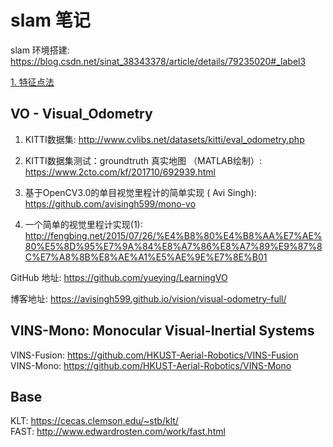 # slam 笔记  

slam 环境搭建: https://blog.csdn.net/sinat_38343378/article/details/79235020#_label3  

[1. 特征点法](./doc/feature_point.md)

## VO - Visual_Odometry

1) KITTI数据集: http://www.cvlibs.net/datasets/kitti/eval_odometry.php   

2) KITTI数据集测试：groundtruth 真实地图 （MATLAB绘制）:   https://www.2cto.com/kf/201710/692939.html    

3) 基于OpenCV3.0的单目视觉里程计的简单实现 ( Avi Singh): https://github.com/avisingh599/mono-vo   

4) 一个简单的视觉里程计实现(1): http://fengbing.net/2015/07/26/%E4%B8%80%E4%B8%AA%E7%AE%80%E5%8D%95%E7%9A%84%E8%A7%86%E8%A7%89%E9%87%8C%E7%A8%8B%E8%AE%A1%E5%AE%9E%E7%8E%B01  

GitHub 地址: https://github.com/yueying/LearningVO   

博客地址: https://avisingh599.github.io/vision/visual-odometry-full/    

## VINS-Mono: Monocular Visual-Inertial Systems

VINS-Fusion: https://github.com/HKUST-Aerial-Robotics/VINS-Fusion  
VINS-Mono: https://github.com/HKUST-Aerial-Robotics/VINS-Mono  


## Base
 
KLT: https://cecas.clemson.edu/~stb/klt/   
FAST: http://www.edwardrosten.com/work/fast.html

Requirement: Read the entries and show each line that mentions "VINS".

Solution below:
## VINS-Mono: Monocular Visual-Inertial Systems
VINS-Fusion: https://github.com/HKUST-Aerial-Robotics/VINS-Fusion  
VINS-Mono: https://github.com/HKUST-Aerial-Robotics/VINS-Mono  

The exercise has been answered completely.